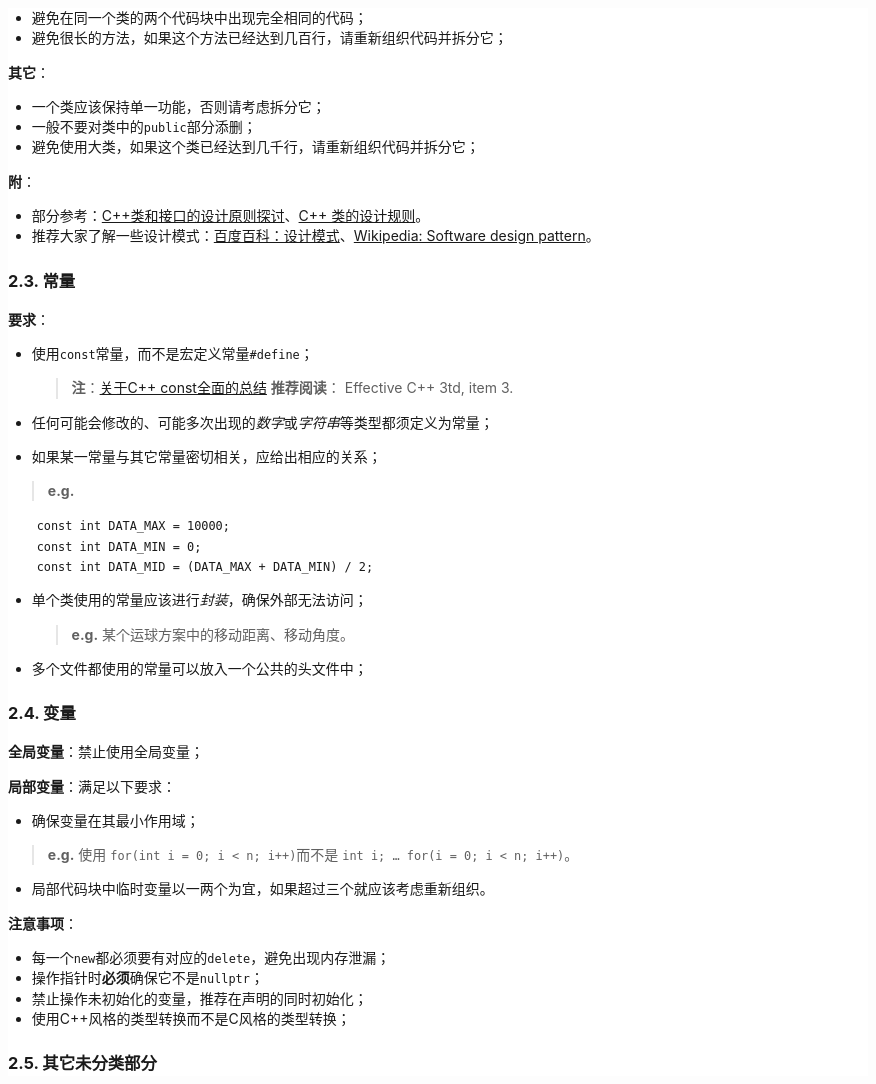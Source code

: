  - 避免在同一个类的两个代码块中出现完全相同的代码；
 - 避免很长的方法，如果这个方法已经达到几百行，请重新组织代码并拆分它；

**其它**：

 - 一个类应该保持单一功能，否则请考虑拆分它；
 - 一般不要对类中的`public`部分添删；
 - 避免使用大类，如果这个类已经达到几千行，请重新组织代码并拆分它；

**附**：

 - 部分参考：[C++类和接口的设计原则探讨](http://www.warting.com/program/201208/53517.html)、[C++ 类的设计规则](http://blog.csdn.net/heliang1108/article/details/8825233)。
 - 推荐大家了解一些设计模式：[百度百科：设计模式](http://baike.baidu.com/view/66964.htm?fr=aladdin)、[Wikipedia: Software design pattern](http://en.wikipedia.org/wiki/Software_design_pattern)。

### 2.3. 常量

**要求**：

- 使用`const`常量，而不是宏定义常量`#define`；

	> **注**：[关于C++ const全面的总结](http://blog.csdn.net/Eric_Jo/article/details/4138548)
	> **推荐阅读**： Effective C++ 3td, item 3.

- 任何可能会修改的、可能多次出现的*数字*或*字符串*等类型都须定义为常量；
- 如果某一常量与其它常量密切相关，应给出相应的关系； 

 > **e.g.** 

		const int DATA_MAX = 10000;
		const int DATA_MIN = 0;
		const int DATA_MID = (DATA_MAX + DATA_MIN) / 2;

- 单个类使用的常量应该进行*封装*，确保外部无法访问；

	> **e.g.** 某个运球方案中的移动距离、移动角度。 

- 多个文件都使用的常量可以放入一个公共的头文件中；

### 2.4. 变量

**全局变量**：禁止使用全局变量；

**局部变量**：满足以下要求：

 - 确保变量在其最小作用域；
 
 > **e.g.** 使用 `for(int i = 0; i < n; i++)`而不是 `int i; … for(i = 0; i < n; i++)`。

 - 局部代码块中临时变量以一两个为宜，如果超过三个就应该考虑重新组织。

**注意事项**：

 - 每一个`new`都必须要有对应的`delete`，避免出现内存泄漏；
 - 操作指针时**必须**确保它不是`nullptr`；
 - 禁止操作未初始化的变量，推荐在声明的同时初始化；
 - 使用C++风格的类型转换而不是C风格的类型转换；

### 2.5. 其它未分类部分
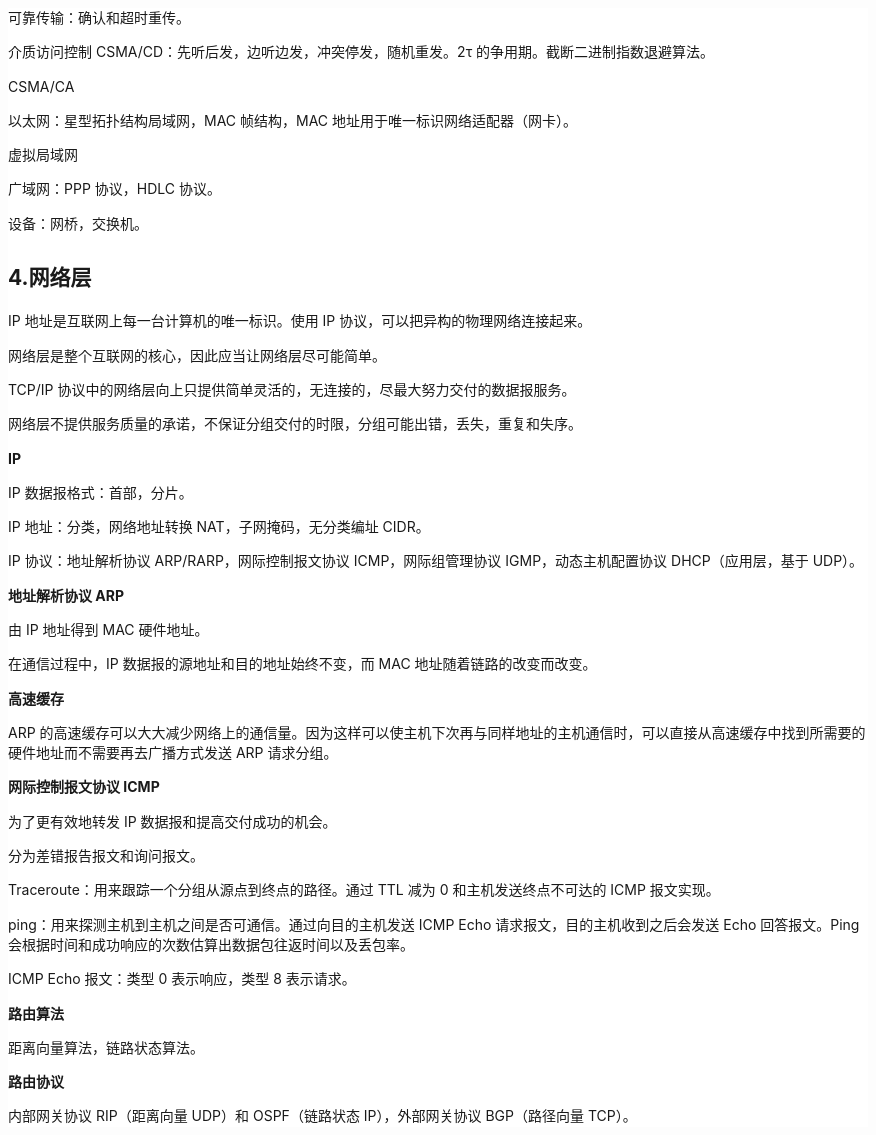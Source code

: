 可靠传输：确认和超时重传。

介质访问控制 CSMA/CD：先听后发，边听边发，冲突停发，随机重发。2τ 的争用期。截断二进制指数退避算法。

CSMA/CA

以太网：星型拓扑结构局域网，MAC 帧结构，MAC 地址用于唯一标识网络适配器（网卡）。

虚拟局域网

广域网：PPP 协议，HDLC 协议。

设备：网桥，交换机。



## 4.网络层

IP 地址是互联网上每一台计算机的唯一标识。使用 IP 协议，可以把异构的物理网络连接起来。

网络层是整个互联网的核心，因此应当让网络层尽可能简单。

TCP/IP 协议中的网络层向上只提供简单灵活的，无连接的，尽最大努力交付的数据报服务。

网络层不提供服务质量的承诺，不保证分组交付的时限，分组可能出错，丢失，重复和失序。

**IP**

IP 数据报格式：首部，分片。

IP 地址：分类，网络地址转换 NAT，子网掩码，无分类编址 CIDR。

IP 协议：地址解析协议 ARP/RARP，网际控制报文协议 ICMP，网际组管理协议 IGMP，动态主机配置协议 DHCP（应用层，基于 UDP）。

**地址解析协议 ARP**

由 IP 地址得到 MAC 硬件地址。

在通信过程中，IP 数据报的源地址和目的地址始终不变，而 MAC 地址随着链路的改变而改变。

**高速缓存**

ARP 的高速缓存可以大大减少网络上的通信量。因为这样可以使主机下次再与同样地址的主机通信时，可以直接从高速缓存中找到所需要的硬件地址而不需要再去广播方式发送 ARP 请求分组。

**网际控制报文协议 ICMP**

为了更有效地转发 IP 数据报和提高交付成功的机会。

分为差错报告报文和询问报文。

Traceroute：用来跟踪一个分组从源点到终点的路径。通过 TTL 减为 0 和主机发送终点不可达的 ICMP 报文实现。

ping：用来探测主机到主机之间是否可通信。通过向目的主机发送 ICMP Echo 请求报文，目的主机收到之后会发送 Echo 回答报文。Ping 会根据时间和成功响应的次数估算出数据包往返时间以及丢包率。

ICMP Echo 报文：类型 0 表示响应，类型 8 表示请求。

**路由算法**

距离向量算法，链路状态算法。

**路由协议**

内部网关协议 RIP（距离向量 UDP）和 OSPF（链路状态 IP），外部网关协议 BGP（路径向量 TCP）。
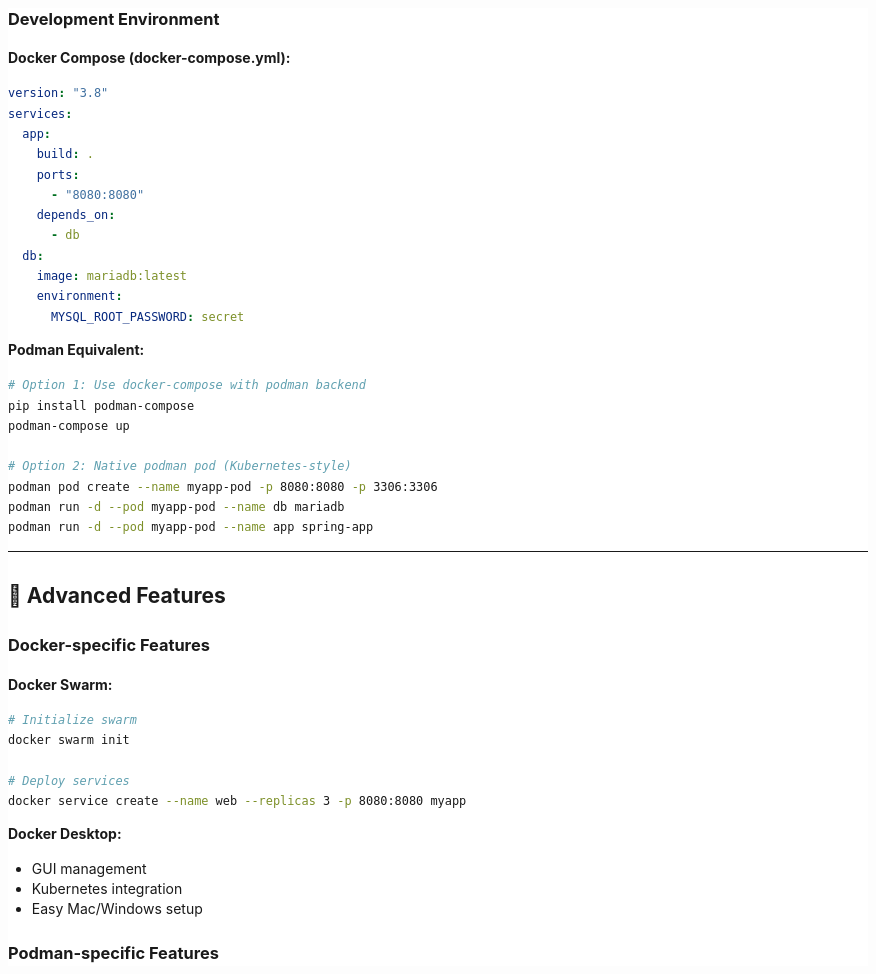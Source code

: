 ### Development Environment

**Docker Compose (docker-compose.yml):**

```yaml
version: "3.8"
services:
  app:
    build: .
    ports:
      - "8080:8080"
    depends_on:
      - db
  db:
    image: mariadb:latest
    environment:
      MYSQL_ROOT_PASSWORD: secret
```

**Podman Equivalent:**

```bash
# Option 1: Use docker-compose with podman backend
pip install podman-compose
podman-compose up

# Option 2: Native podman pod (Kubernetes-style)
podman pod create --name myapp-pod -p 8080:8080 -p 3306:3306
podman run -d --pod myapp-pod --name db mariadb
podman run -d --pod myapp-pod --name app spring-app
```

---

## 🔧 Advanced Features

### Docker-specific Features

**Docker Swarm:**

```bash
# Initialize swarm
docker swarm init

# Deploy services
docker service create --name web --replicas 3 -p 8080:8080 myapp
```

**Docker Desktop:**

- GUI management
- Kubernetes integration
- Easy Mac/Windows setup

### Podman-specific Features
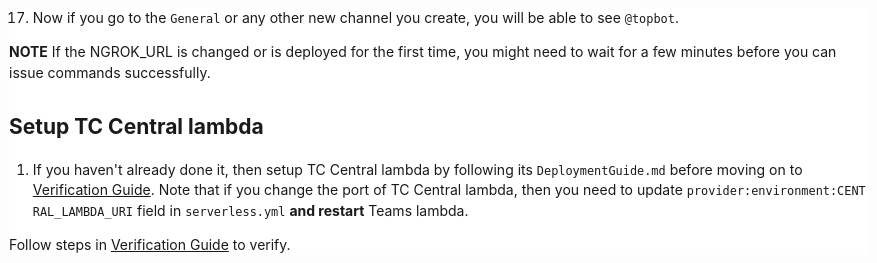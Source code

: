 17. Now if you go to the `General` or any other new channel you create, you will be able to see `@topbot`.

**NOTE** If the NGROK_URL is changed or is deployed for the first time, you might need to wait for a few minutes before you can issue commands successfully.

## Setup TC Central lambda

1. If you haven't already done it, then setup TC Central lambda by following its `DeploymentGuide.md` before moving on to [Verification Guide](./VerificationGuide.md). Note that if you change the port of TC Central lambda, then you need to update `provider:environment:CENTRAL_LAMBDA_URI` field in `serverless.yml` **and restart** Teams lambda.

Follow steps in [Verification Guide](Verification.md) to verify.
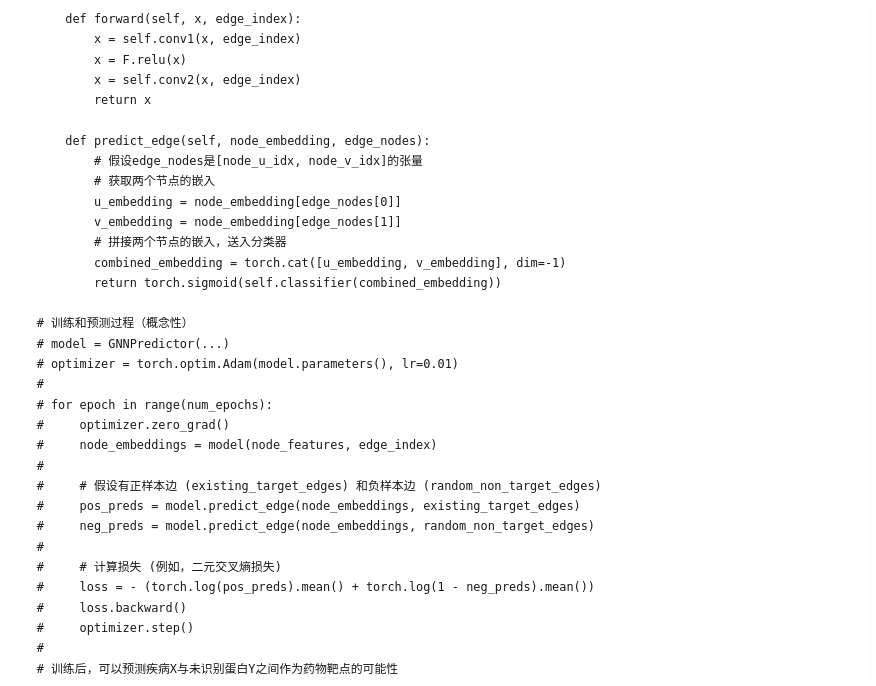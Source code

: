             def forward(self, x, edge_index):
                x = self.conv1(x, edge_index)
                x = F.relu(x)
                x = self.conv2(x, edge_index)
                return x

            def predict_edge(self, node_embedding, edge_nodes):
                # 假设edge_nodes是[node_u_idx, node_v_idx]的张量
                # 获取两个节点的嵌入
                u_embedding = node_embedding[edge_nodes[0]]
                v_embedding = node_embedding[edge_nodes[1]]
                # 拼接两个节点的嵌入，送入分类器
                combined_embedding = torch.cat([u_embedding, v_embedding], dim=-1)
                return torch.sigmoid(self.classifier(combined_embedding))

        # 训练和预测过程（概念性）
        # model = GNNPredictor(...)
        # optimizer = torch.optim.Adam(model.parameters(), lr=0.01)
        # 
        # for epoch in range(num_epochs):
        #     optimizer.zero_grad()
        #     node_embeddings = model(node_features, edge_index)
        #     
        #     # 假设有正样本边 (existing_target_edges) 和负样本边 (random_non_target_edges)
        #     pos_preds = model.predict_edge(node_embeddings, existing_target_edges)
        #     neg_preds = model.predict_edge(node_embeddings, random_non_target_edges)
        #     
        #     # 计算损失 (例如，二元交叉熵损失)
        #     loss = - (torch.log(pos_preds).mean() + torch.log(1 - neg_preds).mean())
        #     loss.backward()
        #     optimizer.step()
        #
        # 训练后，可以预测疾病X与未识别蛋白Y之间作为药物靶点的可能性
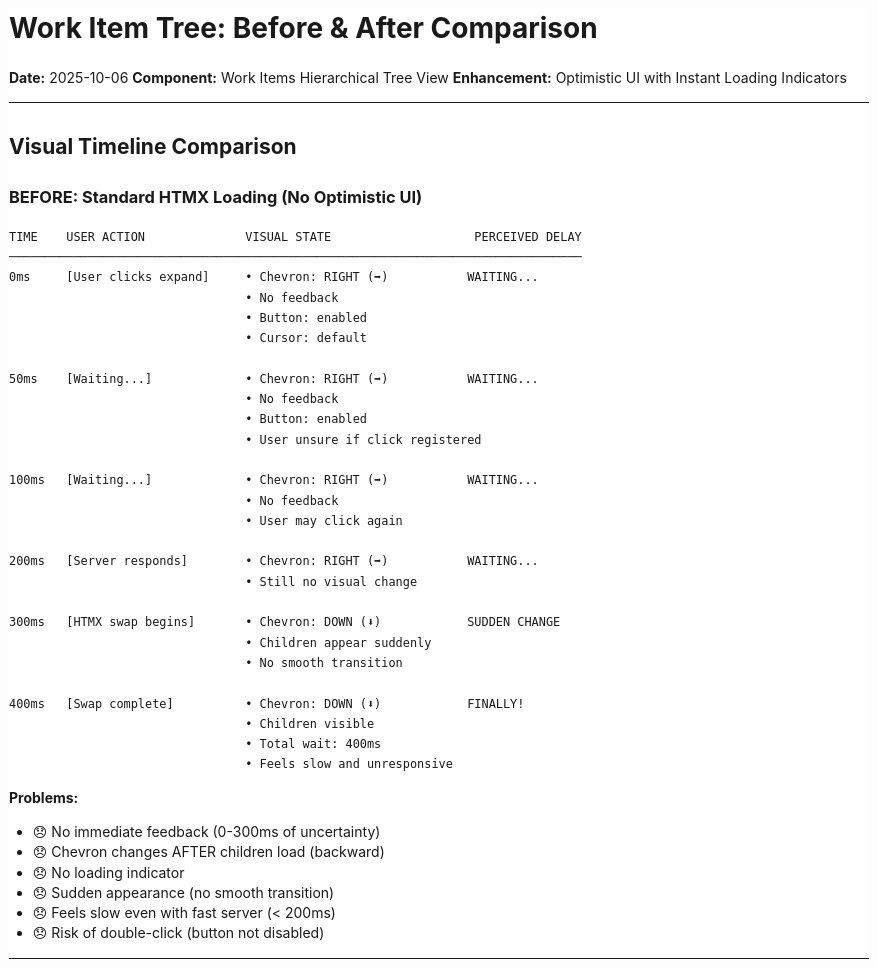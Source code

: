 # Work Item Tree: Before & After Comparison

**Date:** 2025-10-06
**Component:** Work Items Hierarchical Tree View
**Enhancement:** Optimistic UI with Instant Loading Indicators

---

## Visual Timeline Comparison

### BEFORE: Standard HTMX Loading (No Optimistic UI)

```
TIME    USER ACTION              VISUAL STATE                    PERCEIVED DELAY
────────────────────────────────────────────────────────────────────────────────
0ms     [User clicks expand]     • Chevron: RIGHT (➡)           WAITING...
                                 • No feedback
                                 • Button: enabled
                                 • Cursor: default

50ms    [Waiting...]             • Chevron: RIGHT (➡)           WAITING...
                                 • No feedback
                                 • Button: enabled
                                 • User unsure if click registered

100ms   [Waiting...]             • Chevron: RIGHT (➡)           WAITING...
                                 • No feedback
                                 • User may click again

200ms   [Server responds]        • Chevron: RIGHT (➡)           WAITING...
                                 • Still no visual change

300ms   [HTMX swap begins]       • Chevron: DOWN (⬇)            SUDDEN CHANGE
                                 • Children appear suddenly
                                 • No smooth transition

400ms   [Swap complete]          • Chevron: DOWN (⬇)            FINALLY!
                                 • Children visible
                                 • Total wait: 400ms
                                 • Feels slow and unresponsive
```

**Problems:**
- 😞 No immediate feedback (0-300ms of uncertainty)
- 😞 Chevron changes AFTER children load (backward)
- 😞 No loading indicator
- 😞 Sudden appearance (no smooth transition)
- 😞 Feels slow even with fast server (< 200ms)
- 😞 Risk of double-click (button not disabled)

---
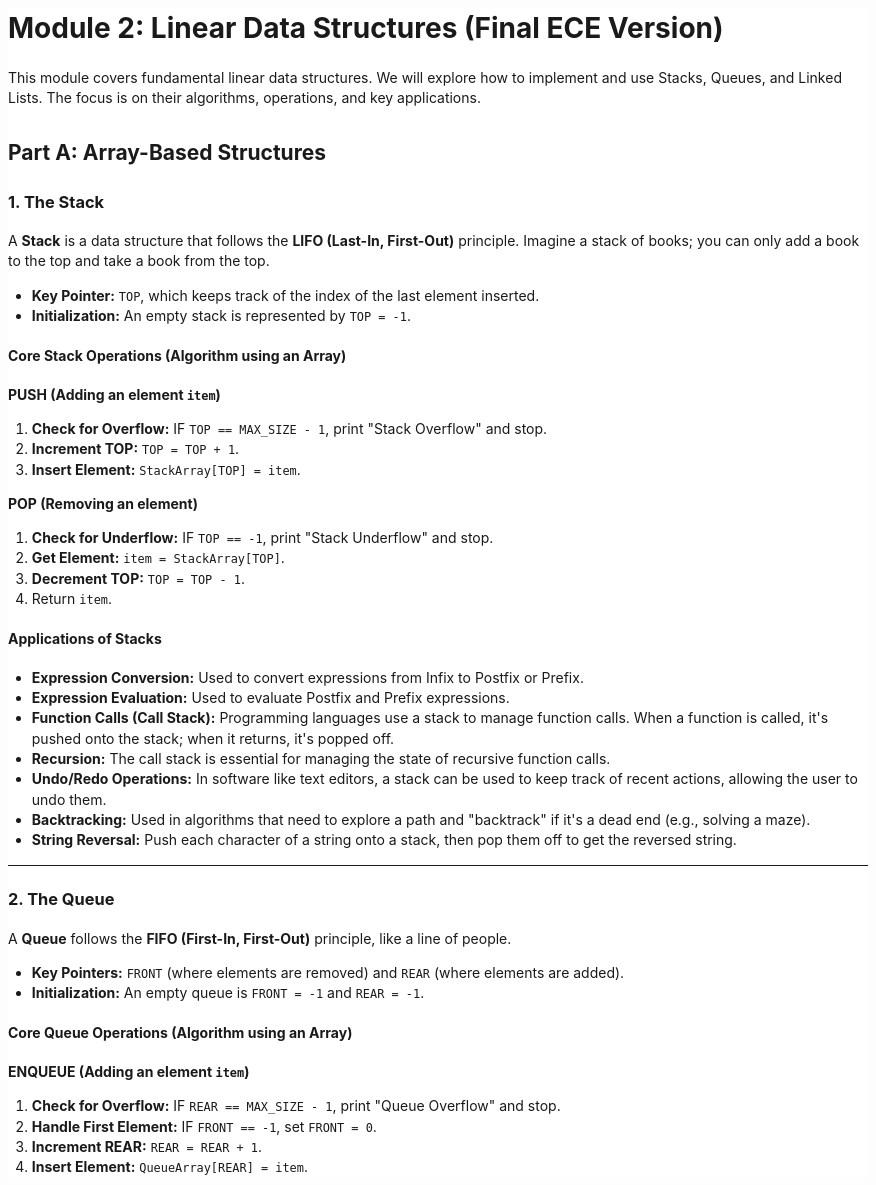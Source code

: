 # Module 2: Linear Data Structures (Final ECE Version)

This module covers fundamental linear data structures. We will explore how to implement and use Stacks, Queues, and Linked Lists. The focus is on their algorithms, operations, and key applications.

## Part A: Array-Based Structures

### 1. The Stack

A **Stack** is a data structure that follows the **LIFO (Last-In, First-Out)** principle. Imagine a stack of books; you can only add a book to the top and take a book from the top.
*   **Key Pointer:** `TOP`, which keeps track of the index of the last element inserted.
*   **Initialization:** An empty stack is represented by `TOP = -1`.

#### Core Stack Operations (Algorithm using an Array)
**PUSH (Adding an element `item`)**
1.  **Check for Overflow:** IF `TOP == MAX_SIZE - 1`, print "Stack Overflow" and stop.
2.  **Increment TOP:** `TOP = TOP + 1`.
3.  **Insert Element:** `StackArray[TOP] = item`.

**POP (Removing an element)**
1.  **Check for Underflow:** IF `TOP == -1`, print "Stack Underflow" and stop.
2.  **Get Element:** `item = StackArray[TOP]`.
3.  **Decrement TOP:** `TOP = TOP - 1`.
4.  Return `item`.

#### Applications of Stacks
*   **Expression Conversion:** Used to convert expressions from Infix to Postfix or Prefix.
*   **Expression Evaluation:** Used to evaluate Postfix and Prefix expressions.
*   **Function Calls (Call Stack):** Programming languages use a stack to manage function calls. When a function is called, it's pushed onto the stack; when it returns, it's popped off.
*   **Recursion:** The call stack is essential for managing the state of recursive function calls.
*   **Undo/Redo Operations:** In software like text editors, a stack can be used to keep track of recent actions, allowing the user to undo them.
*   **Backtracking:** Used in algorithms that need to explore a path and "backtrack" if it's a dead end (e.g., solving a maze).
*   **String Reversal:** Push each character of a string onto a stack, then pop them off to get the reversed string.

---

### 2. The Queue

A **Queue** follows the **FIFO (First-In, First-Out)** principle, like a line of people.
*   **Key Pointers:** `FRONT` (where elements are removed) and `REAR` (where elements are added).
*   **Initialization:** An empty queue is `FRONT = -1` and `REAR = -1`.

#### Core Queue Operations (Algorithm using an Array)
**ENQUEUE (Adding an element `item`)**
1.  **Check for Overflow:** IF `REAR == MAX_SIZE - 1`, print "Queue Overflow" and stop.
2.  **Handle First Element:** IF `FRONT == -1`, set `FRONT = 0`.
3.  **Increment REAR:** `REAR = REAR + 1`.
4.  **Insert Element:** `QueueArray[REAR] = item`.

→ Activity: Copy exactly. Include the line containing "and Prefix expressions." and every later line through the end of the listing, and nothing else.

→ Expected answer:
*   **Expression Evaluation:** Used to evaluate Postfix and Prefix expressions.
*   **Function Calls (Call Stack):** Programming languages use a stack to manage function calls. When a function is called, it's pushed onto the stack; when it returns, it's popped off.
*   **Recursion:** The call stack is essential for managing the state of recursive function calls.
*   **Undo/Redo Operations:** In software like text editors, a stack can be used to keep track of recent actions, allowing the user to undo them.
*   **Backtracking:** Used in algorithms that need to explore a path and "backtrack" if it's a dead end (e.g., solving a maze).
*   **String Reversal:** Push each character of a string onto a stack, then pop them off to get the reversed string.

---

### 2. The Queue

A **Queue** follows the **FIFO (First-In, First-Out)** principle, like a line of people.
*   **Key Pointers:** `FRONT` (where elements are removed) and `REAR` (where elements are added).
*   **Initialization:** An empty queue is `FRONT = -1` and `REAR = -1`.

#### Core Queue Operations (Algorithm using an Array)
**ENQUEUE (Adding an element `item`)**
1.  **Check for Overflow:** IF `REAR == MAX_SIZE - 1`, print "Queue Overflow" and stop.
2.  **Handle First Element:** IF `FRONT == -1`, set `FRONT = 0`.
3.  **Increment REAR:** `REAR = REAR + 1`.
4.  **Insert Element:** `QueueArray[REAR] = item`.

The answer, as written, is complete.